Monday, July 17
The final book of the Bible is known as the Book of Revelation. It is also known as the Apocalypse. Apocalypse mean “unveiling”. It has the idea of that which was hidden has now been unveiled or brought out into the open to be seen. There are other passages in the Bible that contain apocalyptic material (parts of the book of Daniel and Ezekiel are two) but this is the only book of the Bible that is fully apocalyptic.
Revelation can be a little confusing (ok, a lot confusing). A big part of this confusion comes from the challenge of pinning down the proper timeline. It contains material that was past, present and future to the writer, John, who wrote toward the end of the first century. The angel who gave this revelation to John said: “Write, therefore, what you have seen, what is now and what will take place later.”(Rev. 1:19).
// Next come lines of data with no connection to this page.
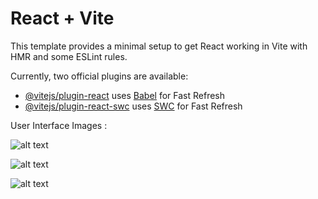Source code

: # React + Vite

This template provides a minimal setup to get React working in Vite with HMR and some ESLint rules.

Currently, two official plugins are available:

- [@vitejs/plugin-react](https://github.com/vitejs/vite-plugin-react/blob/main/packages/plugin-react/README.md) uses [Babel](https://babeljs.io/) for Fast Refresh
- [@vitejs/plugin-react-swc](https://github.com/vitejs/vite-plugin-react-swc) uses [SWC](https://swc.rs/) for Fast Refresh

User Interface Images :

![alt text](https://drive.google.com/file/d/1orEpXpUJA-AiLQGC7JJ80A-MnIn7loDx/view?usp=drive_link)

![alt text](https://drive.google.com/file/d/1YIyveDo3uKb7P4_kYEd3y0sIQT9aVNrB/view?usp=drive_link)

![alt text](https://drive.google.com/file/d/1YtH7wmUgh2O8i_TlfWgCBoon218o7pEy/view?usp=drive_link)
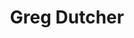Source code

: ---
layout    : default
bodyid    : "alumni"
bodyclass : "content"
year      : 2015

title       : Greg Dutcher
photo       : "greg.jpg"
occupation  : "Artist, Musician, Technologist"

links:
 - icon     : "fa-facebook"
   url      : ""
 - icon     : "fa-twitter"
   url      : ""
 - icon     : "fa-linkedin"
   url      : ""
 - icon     : "fa-instagram"
   url      : ""
 - icon     : "fa-soundcloud"
   url      : "https://soundcloud.com/eatingflowers/"
 - icon     : "fa-vimeo-square"
   url      : ""
 - icon     : "fa-github"
   url      : ""
 - icon     : "fa-tumblr"
   url      : "http://acreful.tumblr.com/"
 - icon     : "fa-globe"
   url      : "http://eatingflowers.bandcamp.com/"
 - icon     : "fa-globe"
   url      : "http://gregdutcher.github.io/"
---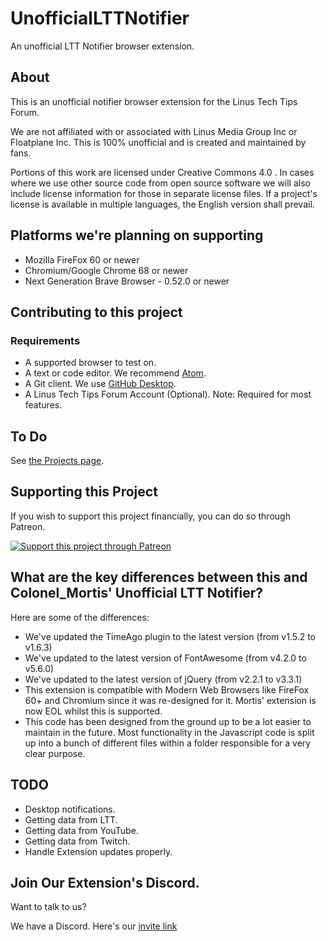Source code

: # UnofficialLTTNotifier
An unofficial LTT Notifier browser extension.

## About
This is an unofficial notifier browser extension for the Linus Tech Tips Forum.

We are not affiliated with or associated with Linus Media Group Inc or Floatplane Inc.
This is 100% unofficial and is created and maintained by fans.

Portions of this work are licensed under Creative Commons 4.0 . In cases where we use other source code from open source software we will also include license information for those in separate license files. If a project's license is available in multiple languages, the English version shall prevail.

## Platforms we're planning on supporting
* Mozilla FireFox 60 or newer
* Chromium/Google Chrome 68 or newer
* Next Generation Brave Browser - 0.52.0 or newer

## Contributing to this project

### Requirements
* A supported browser to test on.
* A text or code editor. We recommend [Atom](https://atom.io).
* A Git client. We use [GitHub Desktop](https://desktop.github.com).
* A Linus Tech Tips Forum Account (Optional). Note: Required for most features.

## To Do
See [the Projects page](https://github.com/AluminiumTech/UnofficialLTTNotifierWebExtension/projects).

## Supporting this Project
If you wish to support this project financially, you can do so through Patreon.

[![Support this project through Patreon](https://github.com/CSMarkBenchmark/CSMarkDesktop/blob/master/assets/patron_button.png)](https://www.patreon.com/aluminiumtech)

## What are the key differences between this and Colonel_Mortis' Unofficial LTT Notifier?

Here are some of the differences:
* We've updated the TimeAgo plugin to the latest version (from v1.5.2 to v1.6.3)
* We've updated to the latest version of FontAwesome (from v4.2.0 to v5.6.0)
* We've updated to the latest version of jQuery (from v2.2.1 to v3.3.1)
* This extension is compatible with Modern Web Browsers like FireFox 60+ and Chromium since it was re-designed for it. Mortis' extension is now EOL whilst this is supported.
* This code has been designed from the ground up to be a lot easier to maintain in the future. Most functionality in the Javascript code is split up into a bunch of different files within a folder responsible for a very clear purpose.

## TODO
* Desktop notifications.
* Getting data from LTT.
* Getting data from YouTube.
* Getting data from Twitch.
* Handle Extension updates properly.


## Join Our Extension's Discord.
Want to talk to us?

We have a Discord. Here's our [invite link](https://discord.gg/TZg8tbk)
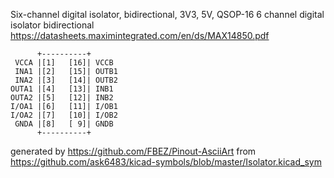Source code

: Six-channel digital isolator, bidirectional, 3V3, 5V, QSOP-16
6 channel digital isolator bidirectional
https://datasheets.maximintegrated.com/en/ds/MAX14850.pdf


	      +----------+
	 VCCA |[1]   [16]| VCCB
	 INA1 |[2]   [15]| OUTB1
	 INA2 |[3]   [14]| OUTB2
	OUTA1 |[4]   [13]| INB1
	OUTA2 |[5]   [12]| INB2
	I/OA1 |[6]   [11]| I/OB1
	I/OA2 |[7]   [10]| I/OB2
	 GNDA |[8]   [ 9]| GNDB
	      +----------+


generated by https://github.com/FBEZ/Pinout-AsciiArt from https://github.com/ask6483/kicad-symbols/blob/master/Isolator.kicad_sym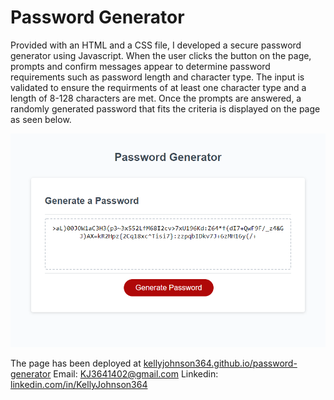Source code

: # Password Generator

Provided with an HTML and a CSS file, I developed a secure password generator using Javascript.  When the user clicks the button on the page, prompts and confirm messages appear to determine password requirements such as password length and character type.  The input is validated to ensure the requirments of at least one character type and a length of 8-128 characters are met.  Once the prompts are answered, a randomly generated password that fits the criteria is displayed on the page as seen below.


![Screenshot 1 of site](./assets/images/screenshot-1.png)


The page has been deployed at [kellyjohnson364.github.io/password-generator](https://kellyjohnson364.github.io/password-generator/)
Email: KJ3641402@gmail.com
Linkedin: [linkedin.com/in/KellyJohnson364](https://www.linkedin.com/in/kelly-johnson-473227202)
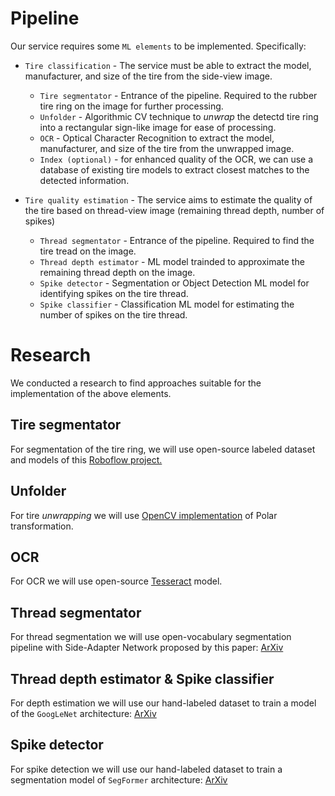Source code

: # Pipeline

Our service requires some `ML elements` to be implemented. Specifically:

- `Tire classification` - The service must be able to extract the model, manufacturer, and size of the tire from the side-view image.
    - `Tire segmentator` - Entrance of the pipeline. Required to the rubber tire ring on the image for further processing.
    - `Unfolder` - Algorithmic CV technique to *unwrap* the detectd tire ring into a rectangular sign-like image for ease of processing.
    - `OCR` - Optical Character Recognition to extract the model, manufacturer, and size of the tire from the unwrapped image.
    - `Index (optional)` - for enhanced quality of the OCR, we can use a database of existing tire models to extract closest matches to the detected information.

- `Tire quality estimation` - The service aims to estimate the quality of the tire based on thread-view image (remaining thread depth, number of spikes)
    - `Thread segmentator` - Entrance of the pipeline. Required to find the tire tread on the image.
    - `Thread depth estimator` - ML model trainded to approximate the remaining thread depth on the image.
    - `Spike detector` - Segmentation or Object Detection ML model for identifying spikes on the tire thread.
    - `Spike classifier` - Classification ML model for estimating the number of spikes on the tire thread.



# Research

We conducted a research to find approaches suitable for the implementation of the above elements.

## Tire segmentator
For segmentation of the tire ring, we will use open-source labeled dataset and models of this [Roboflow project.](https://universe.roboflow.com/segmentation-k0zny/tyre-wpkj0)

## Unfolder
For tire *unwrapping* we will use [OpenCV implementation](https://docs.opencv.org/4.x/da/d54/group__imgproc__transform.html#ga49481ab24fdaa0ffa4d3e63d14c0d5e4) of Polar transformation.

## OCR
For OCR we will use open-source [Tesseract](https://github.com/tesseract-ocr/tesseract) model.

## Thread segmentator 
For thread segmentation we will use open-vocabulary segmentation pipeline with Side-Adapter Network proposed by this paper: [ArXiv](https://arxiv.org/pdf/2302.12242)

## Thread depth estimator & Spike classifier
For depth estimation we will use our hand-labeled dataset to train a model of the `GoogLeNet` architecture: [ArXiv](https://arxiv.org/pdf/1409.4842)

## Spike detector
For spike detection we will use our hand-labeled dataset to train a segmentation model of `SegFormer` architecture: [ArXiv](https://arxiv.org/pdf/2105.15203)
There are different “schools of interpretation” that see Revelation as mostly focusing on John’s time period (end of first century in the Roman empire), others see it as being fulfilled progressively over the past 2000 years of the Church, and others see it as still to be fulfilled in the future. This is compounded by the use of symbol and imagery that fill the visions of Revelation. A lot of time can be spent trying to discuss and debate these issues, but for our purposes I’d like to focus on basic principles found in Revelation that can be of value to our lives as followers of Jesus today.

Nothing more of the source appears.